START Dataset entries

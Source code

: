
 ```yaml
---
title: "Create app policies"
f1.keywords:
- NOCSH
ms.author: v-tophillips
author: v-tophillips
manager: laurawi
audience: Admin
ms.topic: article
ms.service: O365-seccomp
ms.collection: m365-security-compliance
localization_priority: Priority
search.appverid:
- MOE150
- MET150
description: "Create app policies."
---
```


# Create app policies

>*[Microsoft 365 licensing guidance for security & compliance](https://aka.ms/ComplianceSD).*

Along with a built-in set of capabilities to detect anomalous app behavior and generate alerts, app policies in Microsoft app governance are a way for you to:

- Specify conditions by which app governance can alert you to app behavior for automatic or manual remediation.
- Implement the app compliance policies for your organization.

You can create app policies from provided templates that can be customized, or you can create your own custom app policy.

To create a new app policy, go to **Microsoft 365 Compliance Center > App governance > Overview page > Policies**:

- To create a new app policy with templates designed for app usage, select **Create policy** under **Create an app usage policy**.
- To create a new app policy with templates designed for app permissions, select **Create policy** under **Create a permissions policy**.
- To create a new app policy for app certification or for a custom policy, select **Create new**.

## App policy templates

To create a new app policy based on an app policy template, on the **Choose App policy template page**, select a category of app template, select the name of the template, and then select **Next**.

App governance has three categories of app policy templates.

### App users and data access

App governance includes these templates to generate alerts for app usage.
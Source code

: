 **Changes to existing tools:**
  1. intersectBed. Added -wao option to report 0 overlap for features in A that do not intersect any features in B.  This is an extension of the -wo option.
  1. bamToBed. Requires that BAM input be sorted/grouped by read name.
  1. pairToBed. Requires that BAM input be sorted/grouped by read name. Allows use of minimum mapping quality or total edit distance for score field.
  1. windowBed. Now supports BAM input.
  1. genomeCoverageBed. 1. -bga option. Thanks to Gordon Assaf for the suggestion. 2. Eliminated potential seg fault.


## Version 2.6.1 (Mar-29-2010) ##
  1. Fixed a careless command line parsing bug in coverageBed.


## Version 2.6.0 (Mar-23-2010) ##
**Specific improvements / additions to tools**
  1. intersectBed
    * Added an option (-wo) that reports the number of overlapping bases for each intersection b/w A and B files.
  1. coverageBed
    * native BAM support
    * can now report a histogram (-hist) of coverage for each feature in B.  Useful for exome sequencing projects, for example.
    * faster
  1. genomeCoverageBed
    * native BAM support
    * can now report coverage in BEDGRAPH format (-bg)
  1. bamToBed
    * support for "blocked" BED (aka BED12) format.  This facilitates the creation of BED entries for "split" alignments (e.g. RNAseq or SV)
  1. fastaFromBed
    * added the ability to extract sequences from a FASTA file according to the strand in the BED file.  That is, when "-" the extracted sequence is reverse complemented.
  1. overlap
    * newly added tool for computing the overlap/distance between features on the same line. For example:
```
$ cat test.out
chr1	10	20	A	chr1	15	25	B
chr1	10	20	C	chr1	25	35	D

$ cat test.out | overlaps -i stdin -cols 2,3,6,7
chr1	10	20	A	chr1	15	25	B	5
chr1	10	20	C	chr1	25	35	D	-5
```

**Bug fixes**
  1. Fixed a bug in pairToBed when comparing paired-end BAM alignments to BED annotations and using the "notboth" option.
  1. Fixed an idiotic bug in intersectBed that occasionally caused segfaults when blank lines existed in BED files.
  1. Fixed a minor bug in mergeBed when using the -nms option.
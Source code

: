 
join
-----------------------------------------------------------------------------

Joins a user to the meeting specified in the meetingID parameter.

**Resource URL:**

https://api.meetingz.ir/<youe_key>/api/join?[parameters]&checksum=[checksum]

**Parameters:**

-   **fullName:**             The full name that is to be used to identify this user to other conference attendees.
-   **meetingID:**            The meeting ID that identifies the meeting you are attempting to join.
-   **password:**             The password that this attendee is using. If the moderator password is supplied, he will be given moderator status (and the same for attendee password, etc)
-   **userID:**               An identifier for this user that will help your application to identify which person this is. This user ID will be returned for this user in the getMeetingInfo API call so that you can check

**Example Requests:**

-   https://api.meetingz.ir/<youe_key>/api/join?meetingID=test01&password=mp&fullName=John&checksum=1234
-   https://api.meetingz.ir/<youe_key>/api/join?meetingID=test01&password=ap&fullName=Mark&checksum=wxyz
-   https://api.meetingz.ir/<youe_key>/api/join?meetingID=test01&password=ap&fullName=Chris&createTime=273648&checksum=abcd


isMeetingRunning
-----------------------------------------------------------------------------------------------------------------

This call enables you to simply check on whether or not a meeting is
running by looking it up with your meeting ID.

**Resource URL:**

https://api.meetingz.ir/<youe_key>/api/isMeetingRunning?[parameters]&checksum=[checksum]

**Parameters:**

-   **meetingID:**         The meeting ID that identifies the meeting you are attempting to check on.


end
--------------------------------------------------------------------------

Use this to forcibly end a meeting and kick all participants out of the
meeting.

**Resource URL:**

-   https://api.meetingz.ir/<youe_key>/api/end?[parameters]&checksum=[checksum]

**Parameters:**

END Dataset entries
START Dataset entries

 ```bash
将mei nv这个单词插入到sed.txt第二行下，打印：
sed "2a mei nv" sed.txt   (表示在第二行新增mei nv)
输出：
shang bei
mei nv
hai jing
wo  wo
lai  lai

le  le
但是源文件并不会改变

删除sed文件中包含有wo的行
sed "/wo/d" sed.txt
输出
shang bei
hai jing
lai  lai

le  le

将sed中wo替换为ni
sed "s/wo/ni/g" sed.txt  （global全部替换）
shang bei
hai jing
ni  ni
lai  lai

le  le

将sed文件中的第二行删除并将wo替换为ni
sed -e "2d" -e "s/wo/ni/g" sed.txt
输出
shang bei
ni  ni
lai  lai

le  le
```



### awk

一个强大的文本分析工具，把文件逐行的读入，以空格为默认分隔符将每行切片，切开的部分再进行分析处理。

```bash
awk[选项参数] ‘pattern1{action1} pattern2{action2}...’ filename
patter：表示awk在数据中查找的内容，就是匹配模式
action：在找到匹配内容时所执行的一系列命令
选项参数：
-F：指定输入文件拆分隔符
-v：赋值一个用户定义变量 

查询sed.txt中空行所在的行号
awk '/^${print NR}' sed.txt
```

END Dataset entries
START Dataset entries

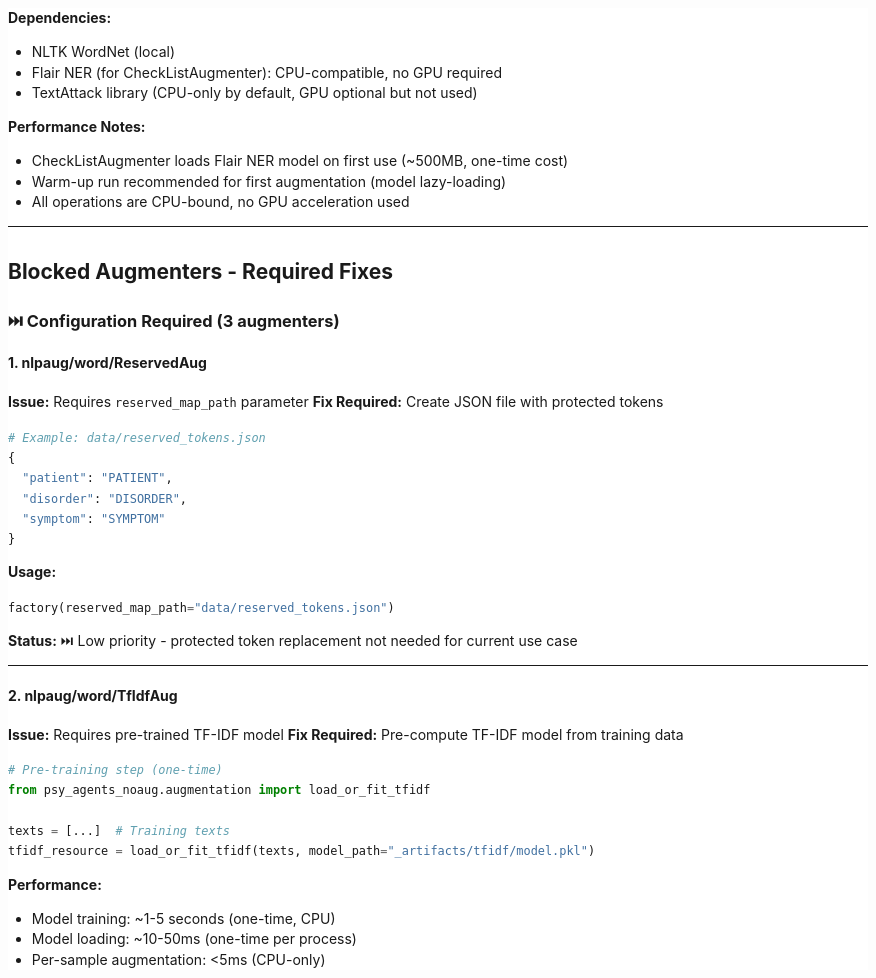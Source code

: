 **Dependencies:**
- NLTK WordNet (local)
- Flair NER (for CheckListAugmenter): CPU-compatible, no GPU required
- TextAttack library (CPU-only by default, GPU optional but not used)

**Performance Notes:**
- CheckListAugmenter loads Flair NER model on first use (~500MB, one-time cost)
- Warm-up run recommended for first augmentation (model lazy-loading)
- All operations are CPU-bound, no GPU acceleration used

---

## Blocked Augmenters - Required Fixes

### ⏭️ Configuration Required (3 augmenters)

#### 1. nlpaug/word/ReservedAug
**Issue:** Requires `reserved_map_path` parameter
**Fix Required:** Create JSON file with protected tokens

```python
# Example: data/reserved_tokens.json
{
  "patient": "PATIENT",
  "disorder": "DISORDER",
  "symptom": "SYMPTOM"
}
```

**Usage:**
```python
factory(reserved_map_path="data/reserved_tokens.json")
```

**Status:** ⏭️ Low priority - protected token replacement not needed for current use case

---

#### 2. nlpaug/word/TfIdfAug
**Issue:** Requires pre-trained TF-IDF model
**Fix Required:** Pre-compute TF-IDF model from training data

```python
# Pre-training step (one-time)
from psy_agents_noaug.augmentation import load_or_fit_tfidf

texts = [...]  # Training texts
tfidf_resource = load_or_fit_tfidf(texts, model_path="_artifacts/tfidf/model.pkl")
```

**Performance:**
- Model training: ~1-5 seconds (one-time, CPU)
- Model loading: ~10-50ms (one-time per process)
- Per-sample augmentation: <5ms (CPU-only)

END Dataset entries

▶ _Required work_
Scan the entries above for the word "genomeCoverageBed". Report the lines that hold it.

▶ _Answer box_
  1. genomeCoverageBed. 1. -bga option. Thanks to Gordon Assaf for the suggestion. 2. Eliminated potential seg fault.
  1. genomeCoverageBed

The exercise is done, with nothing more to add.